A sheet bend is useful for joining ropes of different thicknesses. It’s easily untied, but is less inclined to slip than most hitches. Form a loop in the thicker of the two ropes, keeping one end short. While practicing, lay it flat on a table and make a “J” out of the rope. Run the free end of the smaller rope under and through the loop, then over the short end, around both ends, over the longer end and then under itself. Tighten up the loop by hand before putting any pressure on it, since this slips easily before tightening.

Fisherman’s knot

As the name suggests, a fisherman’s knot is used with fishing line—when angling, to be sure, but when doing things like hanging wind chimes or a picture frame, too. Pass the free end of the line through the hook, leaving a generous loop. Now wrap the free end around the line five or six times. Pass the free end back under and then over the loop. Pull it to tighten. The bowline knot, which follows, is a cousin of this simple construct, as is the surgeon’s knot.

Bowline Knot

A bowline knot does just one thing: It forms and then locks a loop so that it can’t collapse. Take a generous length of rope. Make a small loop, turning it over on itself on the right hand side. Take the free end and pass it under and then over the line. Now go under the standing end, then over the loop and under it. Pull the free end and the standing end. Tighten it.

Surgeon’s Knot

Let’s all hope we’re lucky enough not to require doing our own suturing. All the same, a surgeon’s knot is very useful for many applications, making it especially easy to join two lines. Double each of them. Overlap the two lines so that the two ends of one hang out to the left, the two ends of the other to the right. Bring them together and loop them over, under and then over again. Loop the free right end over three more times, like a timber hitch. Now pull tight. That’s a knot that’s not going anywhere anytime soon.

Square Lashing

A lashing is a good way to hold beams and poles in place until they’re more securely bolted or tied down—and a good lashing with thick enough rope can last as long as a timber, as long as both are kept dry. Cross two poles at right angles, the vertical passing over the horizontal. (For practice, a couple of 1-foot-long dowels are good.) Tie a clove hitch on the vertical member. A clove hitch will come from the left—pass the free end over the pole, then behind it, then over itself, then behind the pole again, then in front of the pole and under the rope. Pull both ends to tighten.

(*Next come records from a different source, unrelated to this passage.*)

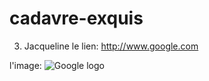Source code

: # cadavre-exquis


















3. Jacqueline
le lien: <http://www.google.com>


l'image: ![Google logo](https://www.google.fr/images/srpr/logo11w.png "google logo")
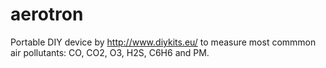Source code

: # aerotron
Portable DIY device by http://www.diykits.eu/ to measure most commmon air pollutants: CO, CO2, O3, H2S, C6H6 and PM.
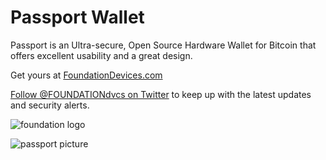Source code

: # Passport Wallet

Passport is an Ultra-secure, Open Source Hardware Wallet for Bitcoin that offers
excellent usability and a great design.

Get yours at [FoundationDevices.com](https://foundationdevices.com)

[Follow @FOUNDATIONdvcs on Twitter](https://twitter.com/FOUNDATIONdvcs) to keep up
with the latest updates and security alerts.

![foundation logo](https://user-images.githubusercontent.com/62639971/100529265-99345380-319a-11eb-8ecc-195dd435edab.png)

![passport picture](https://user-images.githubusercontent.com/62639971/100529305-07791600-319b-11eb-8a02-6b14f6060bd3.png)
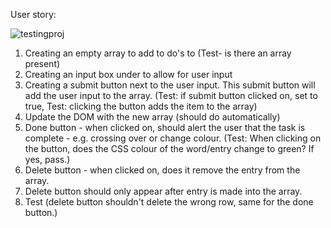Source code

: User story:

![testingproj](https://user-images.githubusercontent.com/78818760/200641942-d1dc4ca2-1223-41fc-a58f-645cf45a0cf7.JPG)


1) Creating an empty array to add to do's to (Test- is there an array present)
2) Creating an input box under to allow for user input 
3) Creating a submit button next to the user input. This submit button will add the user input to the array. (Test: if submit button clicked on, set to true, Test: clicking the button adds the item to the array)
4) Update the DOM with the new array (should do automatically)
5) Done button - when clicked on, should alert the user that the task is complete - e.g. crossing over or change colour. (Test: When clicking on the button, does the CSS colour of the word/entry change to green? If yes, pass.)
6) Delete button - when clicked on, does it remove the entry from the array.
7) Delete button should only appear after entry is made into the array.
8) Test (delete button shouldn't delete the wrong row, same for the done button.)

Now take the free end and pass it under the horizontal pole. Pass it over the vertical member, then under the horizontal member on the left side. Wrap it in front of the vertical member below the horizontal member, then over the horizontal member. Wrap it in this way two more times. Now repeat the process, wrapping the vertical member in front and behind. The knot will indeed be square in shape by the time you’re finished. Tie it off with a half hitch.

Knot Know-How Resources

Originally published in 1944, Clifford Ashley’s Book of Knots, now called The Ashley Book of Knots, is the bible of fans of ropes and strings and their ways. An encyclopedia containing an astonishing 4,000 variations, it lists for $85—not cheap but essential for serious students.

Des Pawson’s Knots: The Complete Visual Guide is an easy-to-follow compendium teaching the hundred most basic knots; it’s a quarter the price of Ashley, though of course less comprehensive, and ought to find a place on any serious knot-lover’s shelf as well.

ProKnot (J.E. Sherry) is an iPhone app that sells for just two dollars and offers animated, step-by-step instructions for making 102 fishing and rope knots. It’s a good starter and a handy reference.